• _Task statement_
Which of the lines in the records below hold the string "classes"? Copy every one of them.
(Provided material begins)
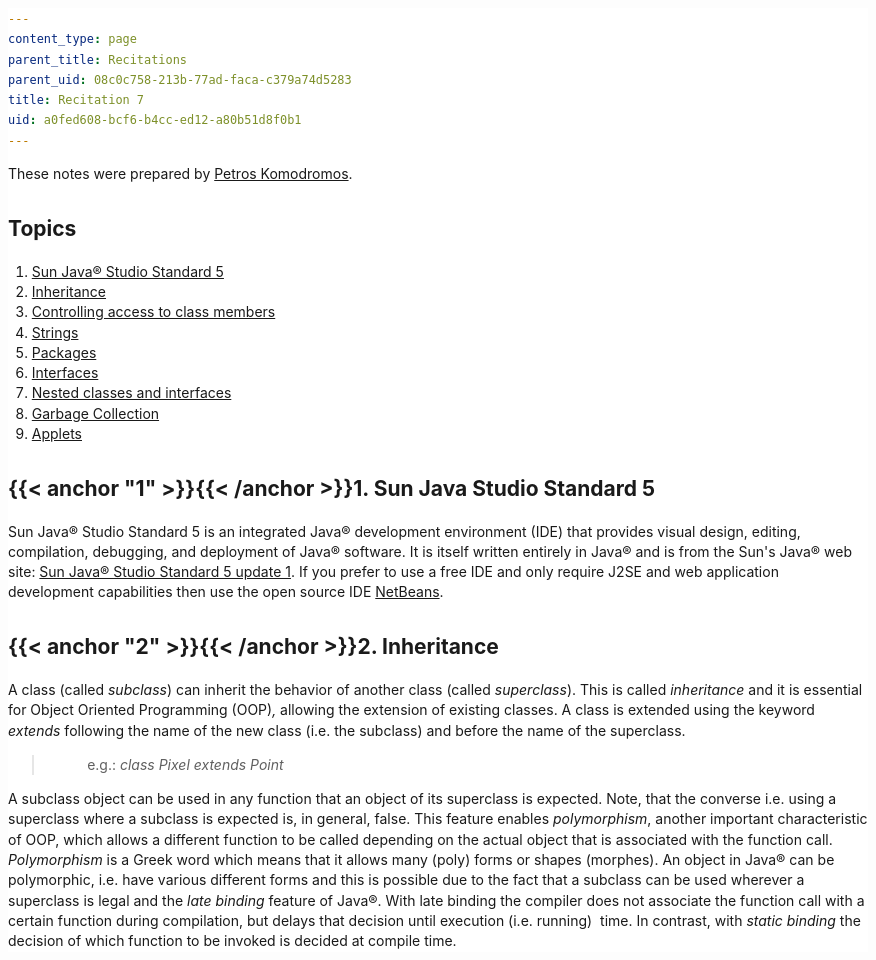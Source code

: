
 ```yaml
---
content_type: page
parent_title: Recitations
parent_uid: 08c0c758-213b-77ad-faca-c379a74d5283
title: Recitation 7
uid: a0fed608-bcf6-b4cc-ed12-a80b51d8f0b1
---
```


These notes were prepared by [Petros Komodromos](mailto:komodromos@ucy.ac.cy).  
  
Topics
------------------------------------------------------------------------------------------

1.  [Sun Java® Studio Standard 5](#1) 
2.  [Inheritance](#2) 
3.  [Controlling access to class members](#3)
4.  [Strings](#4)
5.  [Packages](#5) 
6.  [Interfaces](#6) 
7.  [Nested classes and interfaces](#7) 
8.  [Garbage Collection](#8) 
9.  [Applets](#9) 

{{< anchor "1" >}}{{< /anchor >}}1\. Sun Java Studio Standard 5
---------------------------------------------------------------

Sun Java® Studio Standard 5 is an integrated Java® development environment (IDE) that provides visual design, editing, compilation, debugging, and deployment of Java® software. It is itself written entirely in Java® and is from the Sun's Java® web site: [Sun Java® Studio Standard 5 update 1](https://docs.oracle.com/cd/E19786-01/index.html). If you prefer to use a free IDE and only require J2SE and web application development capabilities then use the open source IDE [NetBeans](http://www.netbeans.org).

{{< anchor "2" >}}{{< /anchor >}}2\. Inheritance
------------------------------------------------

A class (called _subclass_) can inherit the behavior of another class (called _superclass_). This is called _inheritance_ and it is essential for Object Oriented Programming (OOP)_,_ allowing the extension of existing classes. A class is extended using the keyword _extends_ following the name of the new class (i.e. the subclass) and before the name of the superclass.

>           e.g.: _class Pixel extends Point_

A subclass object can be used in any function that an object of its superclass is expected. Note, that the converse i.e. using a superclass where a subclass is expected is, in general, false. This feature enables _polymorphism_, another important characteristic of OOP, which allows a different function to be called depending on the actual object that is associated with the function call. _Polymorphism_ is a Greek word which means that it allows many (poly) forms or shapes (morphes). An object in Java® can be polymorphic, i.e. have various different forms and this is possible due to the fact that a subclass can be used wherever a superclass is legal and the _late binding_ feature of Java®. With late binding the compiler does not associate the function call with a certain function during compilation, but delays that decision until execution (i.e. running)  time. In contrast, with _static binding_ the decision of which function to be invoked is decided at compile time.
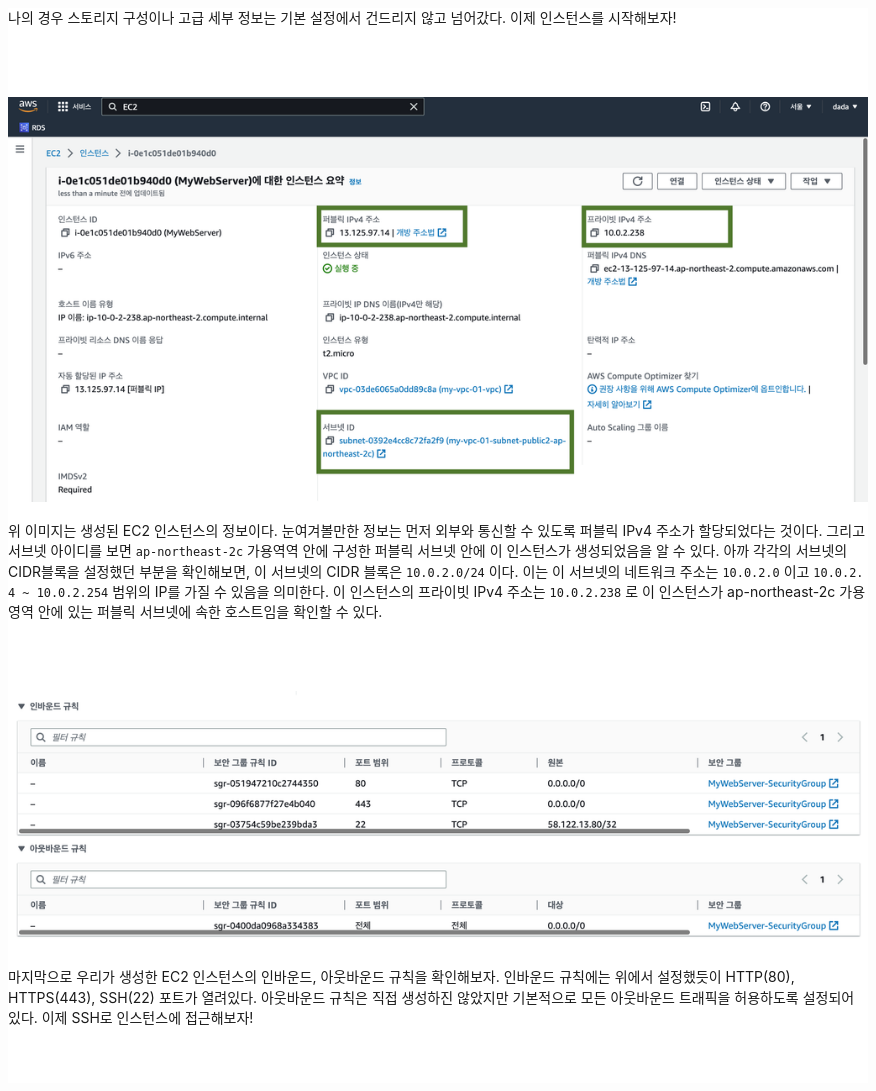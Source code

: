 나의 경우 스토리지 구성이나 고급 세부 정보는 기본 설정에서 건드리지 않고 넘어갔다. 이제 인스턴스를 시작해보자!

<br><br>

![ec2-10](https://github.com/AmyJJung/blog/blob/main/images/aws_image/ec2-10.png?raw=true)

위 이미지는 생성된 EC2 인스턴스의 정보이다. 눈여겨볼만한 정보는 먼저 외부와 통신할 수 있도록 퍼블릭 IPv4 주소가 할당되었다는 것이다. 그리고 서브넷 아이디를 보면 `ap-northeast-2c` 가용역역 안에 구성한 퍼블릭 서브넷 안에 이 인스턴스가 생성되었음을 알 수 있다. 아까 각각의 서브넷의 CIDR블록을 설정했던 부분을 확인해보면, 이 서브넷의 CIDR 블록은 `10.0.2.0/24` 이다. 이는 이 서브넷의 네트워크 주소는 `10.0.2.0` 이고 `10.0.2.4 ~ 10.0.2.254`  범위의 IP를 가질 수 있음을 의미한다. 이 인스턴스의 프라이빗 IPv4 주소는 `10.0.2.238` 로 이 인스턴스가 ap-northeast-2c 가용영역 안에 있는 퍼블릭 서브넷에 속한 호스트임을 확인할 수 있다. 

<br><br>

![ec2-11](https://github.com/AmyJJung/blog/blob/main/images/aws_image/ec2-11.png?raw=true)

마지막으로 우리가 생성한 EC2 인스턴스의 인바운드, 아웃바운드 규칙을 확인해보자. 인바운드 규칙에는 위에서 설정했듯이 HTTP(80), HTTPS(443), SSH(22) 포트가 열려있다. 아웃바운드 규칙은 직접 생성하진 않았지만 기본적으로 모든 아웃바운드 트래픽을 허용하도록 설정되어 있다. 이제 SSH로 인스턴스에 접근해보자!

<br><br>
(Provided material ends)
(Provided material begins)
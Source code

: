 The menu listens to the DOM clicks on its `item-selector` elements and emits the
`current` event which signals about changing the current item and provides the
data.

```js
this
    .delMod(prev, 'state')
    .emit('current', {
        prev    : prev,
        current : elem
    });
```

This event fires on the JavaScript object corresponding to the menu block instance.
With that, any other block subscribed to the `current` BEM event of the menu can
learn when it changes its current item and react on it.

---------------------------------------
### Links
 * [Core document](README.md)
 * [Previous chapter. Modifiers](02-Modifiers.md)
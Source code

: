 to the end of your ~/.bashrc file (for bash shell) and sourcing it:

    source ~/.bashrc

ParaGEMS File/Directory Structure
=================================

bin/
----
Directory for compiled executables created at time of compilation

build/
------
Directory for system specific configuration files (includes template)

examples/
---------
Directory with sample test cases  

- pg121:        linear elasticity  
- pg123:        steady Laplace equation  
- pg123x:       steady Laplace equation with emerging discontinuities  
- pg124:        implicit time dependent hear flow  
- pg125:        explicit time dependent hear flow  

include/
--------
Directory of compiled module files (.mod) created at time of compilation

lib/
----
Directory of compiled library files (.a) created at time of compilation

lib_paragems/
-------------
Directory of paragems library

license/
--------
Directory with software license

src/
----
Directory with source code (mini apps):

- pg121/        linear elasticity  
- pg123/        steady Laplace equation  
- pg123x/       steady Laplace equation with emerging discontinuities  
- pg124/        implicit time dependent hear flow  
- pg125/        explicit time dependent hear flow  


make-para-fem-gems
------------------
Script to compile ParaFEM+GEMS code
(Provided material ends)
• _Solution_
7.  [Nested classes and interfaces](#7) 
A class (called _subclass_) can inherit the behavior of another class (called _superclass_). This is called _inheritance_ and it is essential for Object Oriented Programming (OOP)_,_ allowing the extension of existing classes. A class is extended using the keyword _extends_ following the name of the new class (i.e. the subclass) and before the name of the superclass.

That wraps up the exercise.